> WHAT THE EXERCISE ASKS:
Scan the material that follows. Copy every line containing the word "mapper".
* * * *
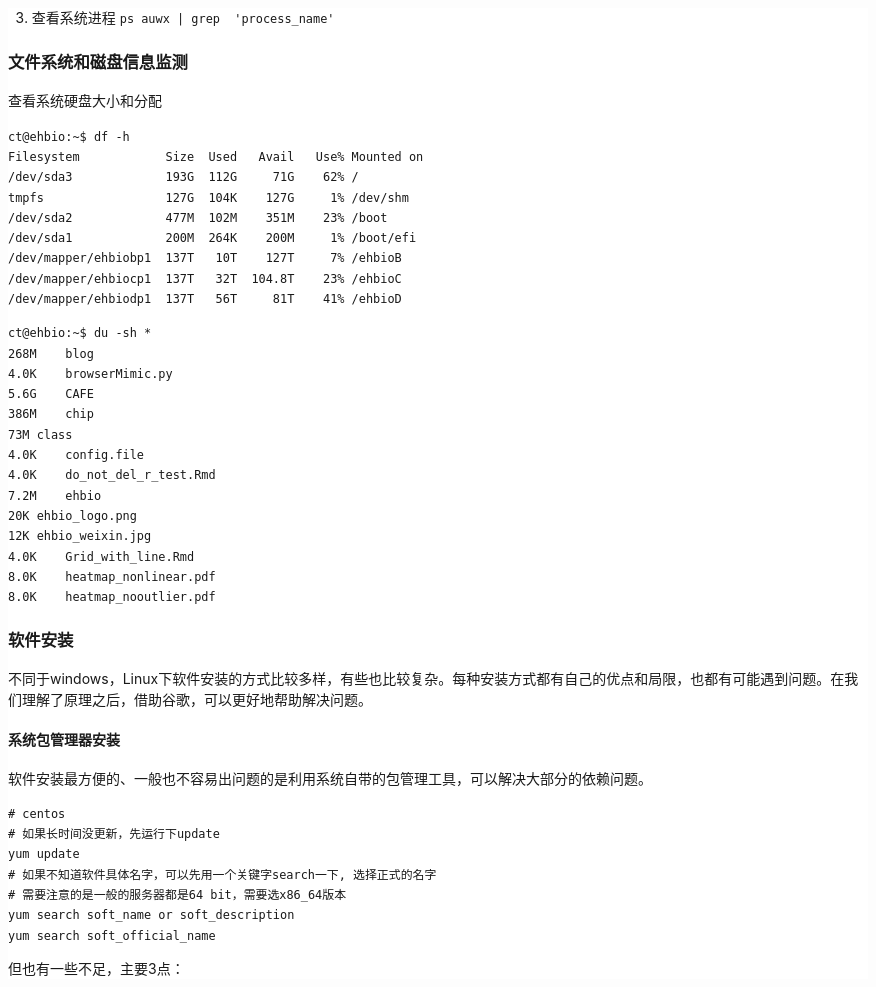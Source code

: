 3. 查看系统进程 `ps auwx | grep  'process_name'`

### 文件系统和磁盘信息监测

查看系统硬盘大小和分配

```
ct@ehbio:~$ df -h
Filesystem            Size  Used   Avail   Use% Mounted on
/dev/sda3             193G  112G     71G    62% /
tmpfs                 127G  104K    127G     1% /dev/shm
/dev/sda2             477M  102M    351M    23% /boot
/dev/sda1             200M  264K    200M     1% /boot/efi
/dev/mapper/ehbiobp1  137T   10T    127T     7% /ehbioB
/dev/mapper/ehbiocp1  137T   32T  104.8T    23% /ehbioC
/dev/mapper/ehbiodp1  137T   56T     81T    41% /ehbioD
```

```
ct@ehbio:~$ du -sh *
268M	blog
4.0K	browserMimic.py
5.6G	CAFE
386M	chip
73M	class
4.0K	config.file
4.0K	do_not_del_r_test.Rmd
7.2M	ehbio
20K	ehbio_logo.png
12K	ehbio_weixin.jpg
4.0K	Grid_with_line.Rmd
8.0K	heatmap_nonlinear.pdf
8.0K	heatmap_nooutlier.pdf
```

### 软件安装

不同于windows，Linux下软件安装的方式比较多样，有些也比较复杂。每种安装方式都有自己的优点和局限，也都有可能遇到问题。在我们理解了原理之后，借助谷歌，可以更好地帮助解决问题。

#### 系统包管理器安装

软件安装最方便的、一般也不容易出问题的是利用系统自带的包管理工具，可以解决大部分的依赖问题。

```
# centos
# 如果长时间没更新，先运行下update
yum update
# 如果不知道软件具体名字，可以先用一个关键字search一下, 选择正式的名字
# 需要注意的是一般的服务器都是64 bit，需要选x86_64版本
yum search soft_name or soft_description
yum search soft_official_name
```

但也有一些不足，主要3点：
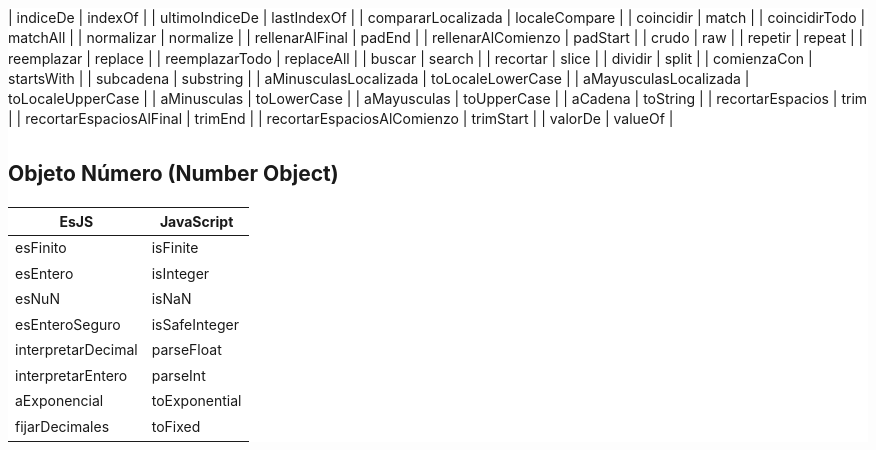 | indiceDe                   | indexOf           |
| ultimoIndiceDe             | lastIndexOf       |
| compararLocalizada         | localeCompare     |
| coincidir                  | match             |
| coincidirTodo              | matchAll          |
| normalizar                 | normalize         |
| rellenarAlFinal            | padEnd            |
| rellenarAlComienzo         | padStart          |
| crudo                      | raw               |
| repetir                    | repeat            |
| reemplazar                 | replace           |
| reemplazarTodo             | replaceAll        |
| buscar                     | search            |
| recortar                   | slice             |
| dividir                    | split             |
| comienzaCon                | startsWith        |
| subcadena                  | substring         |
| aMinusculasLocalizada      | toLocaleLowerCase |
| aMayusculasLocalizada      | toLocaleUpperCase |
| aMinusculas                | toLowerCase       |
| aMayusculas                | toUpperCase       |
| aCadena                    | toString          |
| recortarEspacios           | trim              |
| recortarEspaciosAlFinal    | trimEnd           |
| recortarEspaciosAlComienzo | trimStart         |
| valorDe                    | valueOf           |

## Objeto Número (Number Object)

| EsJS               | JavaScript     |
| ------------------ | -------------- |
| esFinito           | isFinite       |
| esEntero           | isInteger      |
| esNuN              | isNaN          |
| esEnteroSeguro     | isSafeInteger  |
| interpretarDecimal | parseFloat     |
| interpretarEntero  | parseInt       |
| aExponencial       | toExponential  |
| fijarDecimales     | toFixed        |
* * * *
> OUTPUT OF THE EXERCISE:
/dev/mapper/ehbiobp1  137T   10T    127T     7% /ehbioB
/dev/mapper/ehbiocp1  137T   32T  104.8T    23% /ehbioC
/dev/mapper/ehbiodp1  137T   56T     81T    41% /ehbioD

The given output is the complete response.